The answer is every line in the data below that contains the word "Solana".

(Saved entries)
######

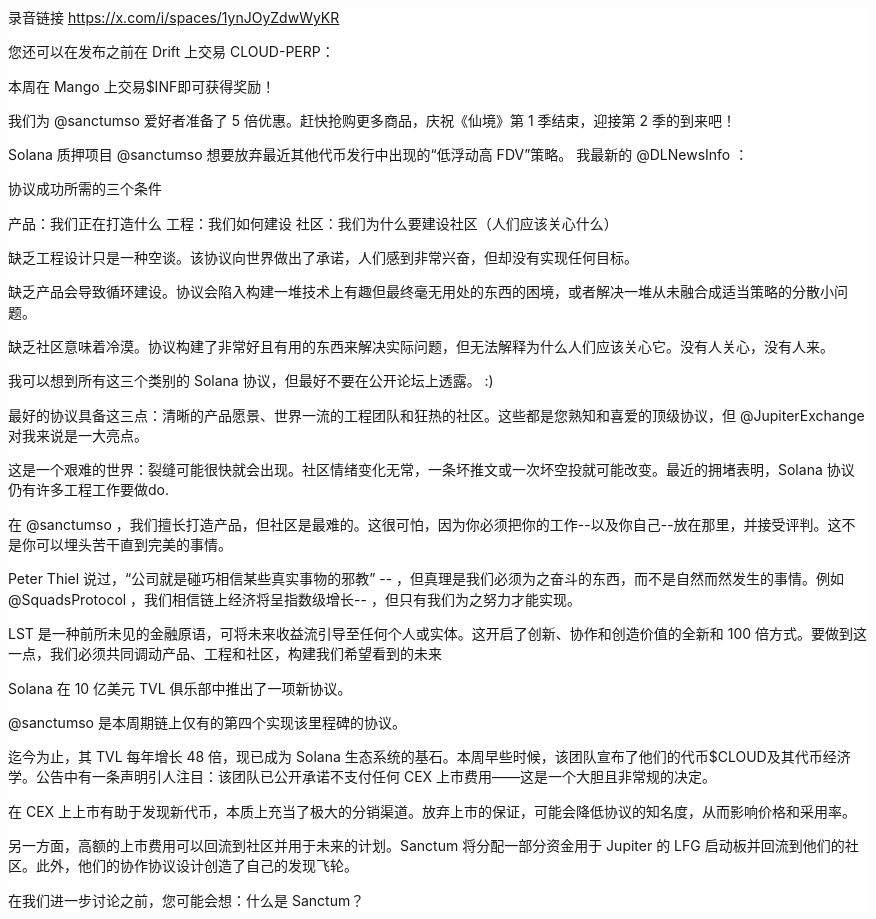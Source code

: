 录音链接
https://x.com/i/spaces/1ynJOyZdwWyKR

您还可以在发布之前在 Drift 上交易 CLOUD-PERP：

本周在 Mango 上交易$INF即可获得奖励！

我们为
@sanctumso
爱好者准备了 5 倍优惠。赶快抢购更多商品，庆祝《仙境》第 1 季结束，迎接第 2 季的到来吧！

Solana 质押项目
@sanctumso
想要放弃最近其他代币发行中出现的“低浮动高 FDV”策略。
我最新的
@DLNewsInfo
 ：

协议成功所需的三个条件

产品：我们正在打造什么
工程：我们如何建设
社区：我们为什么要建设社区（人们应该关心什么）

缺乏工程设计只是一种空谈。该协议向世界做出了承诺，人们感到非常兴奋，但却没有实现任何目标。

缺乏产品会导致循环建设。协议会陷入构建一堆技术上有趣但最终毫无用处的东西的困境，或者解决一堆从未融合成适当策略的分散小问题。

缺乏社区意味着冷漠。协议构建了非常好且有用的东西来解决实际问题，但无法解释为什么人们应该关心它。没有人关心，没有人来。

我可以想到所有这三个类别的 Solana 协议，但最好不要在公开论坛上透露。 :)

最好的协议具备这三点：清晰的产品愿景、世界一流的工程团队和狂热的社区。这些都是您熟知和喜爱的顶级协议，但
@JupiterExchange
对我来说是一大亮点。

这是一个艰难的世界：裂缝可能很快就会出现。社区情绪变化无常，一条坏推文或一次坏空投就可能改变。最近的拥堵表明，Solana 协议仍有许多工程工作要做do.

在
@sanctumso
 ，我们擅长打造产品，但社区是最难的。这很可怕，因为你必须把你的工作--以及你自己--放在那里，并接受评判。这不是你可以埋头苦干直到完美的事情。

Peter Thiel 说过，“公司就是碰巧相信某些真实事物的邪教” -- ，但真理是我们必须为之奋斗的东西，而不是自然而然发生的事情。例如
@SquadsProtocol
 ，我们相信链上经济将呈指数级增长-- ，但只有我们为之努力才能实现。

LST 是一种前所未见的金融原语，可将未来收益流引导至任何个人或实体。这开启了创新、协作和创造价值的全新和 100 倍方式。要做到这一点，我们必须共同调动产品、工程和社区，构建我们希望看到的未来

Solana 在 10 亿美元 TVL 俱乐部中推出了一项新协议。

@sanctumso
是本周期链上仅有的第四个实现该里程碑的协议。

迄今为止，其 TVL 每年增长 48 倍，现已成为 Solana 生态系统的基石。本周早些时候，该团队宣布了他们的代币$CLOUD及其代币经济学。公告中有一条声明引人注目：该团队已公开承诺不支付任何 CEX 上市费用——这是一个大胆且非常规的决定。

在 CEX 上上市有助于发现新代币，本质上充当了极大的分销渠道。放弃上市的保证，可能会降低协议的知名度，从而影响价格和采用率。

另一方面，高额的上市费用可以回流到社区并用于未来的计划。Sanctum 将分配一部分资金用于 Jupiter 的 LFG 启动板并回流到他们的社区。此外，他们的协作协议设计创造了自己的发现飞轮。

在我们进一步讨论之前，您可能会想：什么是 Sanctum？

######

• EXERCISE OUTPUT
Solana 质押项目
我可以想到所有这三个类别的 Solana 协议，但最好不要在公开论坛上透露。 :)
这是一个艰难的世界：裂缝可能很快就会出现。社区情绪变化无常，一条坏推文或一次坏空投就可能改变。最近的拥堵表明，Solana 协议仍有许多工程工作要做do.
Solana 在 10 亿美元 TVL 俱乐部中推出了一项新协议。
迄今为止，其 TVL 每年增长 48 倍，现已成为 Solana 生态系统的基石。本周早些时候，该团队宣布了他们的代币$CLOUD及其代币经济学。公告中有一条声明引人注目：该团队已公开承诺不支付任何 CEX 上市费用——这是一个大胆且非常规的决定。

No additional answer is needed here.